For ETFs focused on the non-U.S. developed world and again sticking to dividend payers, my personal preference is the Wisdomtree International SmallCap Dividend Fund (DLS).
Its expense ratio is 0.58% and has a 3% yield. The last year saw it begin to come alive with a 13% gain and I expect much more.
For ETFs focused on the beaten-down emerging economies and that sticks with the dividend theme, there is another WisdomTree fund with a 16% return in the last year.
It is the WisdomTree Emerging Markets Quality Dividend Growth Fund (DGRE). Its expense ratio is 0.63% and has a yield in excess of 2%.
Number 2: Bonds
Next, despite the current Wall Street thinking, I would allocate 25%, or $2,500, into bonds. My favorite bond fund manager is Jeff Gundlach at DoubleLine Capital.
For broad bond market exposure, his ETF – the SPDR DoubleLine Total Return Tactical ETF (TOTL) -– is a good choice. It yields nearly 3.2% and has an expense ratio of only 0.65%.
For those more daring, DoubleLine also has an emerging markets bond fund – the SPDR DoubleLine Emerging Markets Fixed Income ETF (EMTL). The expense ratio is similar, but it has a yield of nearly 5%.
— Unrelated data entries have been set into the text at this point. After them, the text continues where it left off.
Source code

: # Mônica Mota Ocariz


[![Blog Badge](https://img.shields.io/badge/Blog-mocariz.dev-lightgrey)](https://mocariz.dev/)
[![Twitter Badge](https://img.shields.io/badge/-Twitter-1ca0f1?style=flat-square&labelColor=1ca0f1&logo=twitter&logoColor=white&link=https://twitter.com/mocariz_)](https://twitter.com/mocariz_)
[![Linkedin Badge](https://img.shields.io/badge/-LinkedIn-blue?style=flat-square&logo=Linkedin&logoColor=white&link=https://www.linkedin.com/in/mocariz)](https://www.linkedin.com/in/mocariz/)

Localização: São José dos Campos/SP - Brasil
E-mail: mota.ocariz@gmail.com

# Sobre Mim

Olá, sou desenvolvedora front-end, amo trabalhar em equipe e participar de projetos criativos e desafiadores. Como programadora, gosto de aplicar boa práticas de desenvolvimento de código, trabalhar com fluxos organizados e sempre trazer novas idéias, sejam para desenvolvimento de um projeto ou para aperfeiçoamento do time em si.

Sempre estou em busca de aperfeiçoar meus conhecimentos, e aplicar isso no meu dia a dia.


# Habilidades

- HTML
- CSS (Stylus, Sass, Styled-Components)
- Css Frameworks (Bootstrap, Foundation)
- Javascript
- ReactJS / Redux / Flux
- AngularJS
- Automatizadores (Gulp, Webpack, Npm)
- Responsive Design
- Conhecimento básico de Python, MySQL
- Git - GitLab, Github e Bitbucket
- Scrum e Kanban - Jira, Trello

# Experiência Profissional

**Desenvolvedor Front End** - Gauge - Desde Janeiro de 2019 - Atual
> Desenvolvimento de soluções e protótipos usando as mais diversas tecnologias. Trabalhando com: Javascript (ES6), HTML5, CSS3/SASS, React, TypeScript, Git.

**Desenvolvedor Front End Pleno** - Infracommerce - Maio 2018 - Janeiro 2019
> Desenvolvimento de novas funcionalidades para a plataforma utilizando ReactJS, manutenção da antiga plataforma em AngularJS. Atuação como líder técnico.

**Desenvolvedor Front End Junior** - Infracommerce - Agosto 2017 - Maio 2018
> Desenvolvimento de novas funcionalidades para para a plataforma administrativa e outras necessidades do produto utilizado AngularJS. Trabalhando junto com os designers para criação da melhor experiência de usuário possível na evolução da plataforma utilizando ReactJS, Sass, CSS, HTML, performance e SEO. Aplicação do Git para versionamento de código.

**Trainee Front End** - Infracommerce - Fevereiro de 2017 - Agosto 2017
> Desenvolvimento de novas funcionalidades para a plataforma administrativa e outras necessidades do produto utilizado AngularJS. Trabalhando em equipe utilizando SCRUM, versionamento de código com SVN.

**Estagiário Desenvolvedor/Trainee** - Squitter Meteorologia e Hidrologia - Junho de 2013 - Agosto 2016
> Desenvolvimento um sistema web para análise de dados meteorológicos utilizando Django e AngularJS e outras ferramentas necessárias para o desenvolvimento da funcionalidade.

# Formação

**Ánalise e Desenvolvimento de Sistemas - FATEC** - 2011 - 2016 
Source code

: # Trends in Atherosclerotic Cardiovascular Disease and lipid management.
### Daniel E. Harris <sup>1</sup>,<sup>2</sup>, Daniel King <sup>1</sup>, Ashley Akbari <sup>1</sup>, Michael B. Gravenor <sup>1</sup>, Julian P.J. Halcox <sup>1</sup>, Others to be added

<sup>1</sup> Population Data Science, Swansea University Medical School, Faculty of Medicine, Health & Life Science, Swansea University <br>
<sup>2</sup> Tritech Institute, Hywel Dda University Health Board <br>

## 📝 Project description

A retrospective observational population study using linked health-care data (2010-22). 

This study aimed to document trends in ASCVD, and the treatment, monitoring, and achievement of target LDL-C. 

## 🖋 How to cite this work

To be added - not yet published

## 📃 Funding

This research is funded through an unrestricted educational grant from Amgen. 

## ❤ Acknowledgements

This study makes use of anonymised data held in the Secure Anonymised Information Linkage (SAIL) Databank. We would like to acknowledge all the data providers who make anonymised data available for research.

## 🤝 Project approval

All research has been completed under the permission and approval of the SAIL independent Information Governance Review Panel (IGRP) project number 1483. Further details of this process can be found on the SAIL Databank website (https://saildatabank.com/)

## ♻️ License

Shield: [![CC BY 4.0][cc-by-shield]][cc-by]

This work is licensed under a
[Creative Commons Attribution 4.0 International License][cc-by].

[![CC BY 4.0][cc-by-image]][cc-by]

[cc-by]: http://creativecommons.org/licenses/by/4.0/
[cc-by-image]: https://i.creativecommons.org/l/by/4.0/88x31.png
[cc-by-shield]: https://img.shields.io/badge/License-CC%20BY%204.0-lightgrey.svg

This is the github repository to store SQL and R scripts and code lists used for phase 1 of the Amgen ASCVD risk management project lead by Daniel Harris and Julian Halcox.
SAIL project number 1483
Number 3: Alternative Investments
The remaining 25%, or $2,500, I would divide evenly into alternative asset classes. The easiest alternative asset classes to access are real estate and precious metals.
In precious metals, both gold and silver are good. And will remain solid choices with so much uncertainty surrounding both central bankers and politicians globally.
A unique ETF for gold is the Van Eck Merk Gold Trust (OUNZ). It allows investors to convert their holdings into gold bullion or gold coin, if they so wish.
For real estate, a good choice for global exposure is the SPDR Dow Jones Global Real Estate ETF (RWO). The expense ratio is 0.50% and it has a yield of about 3.5%.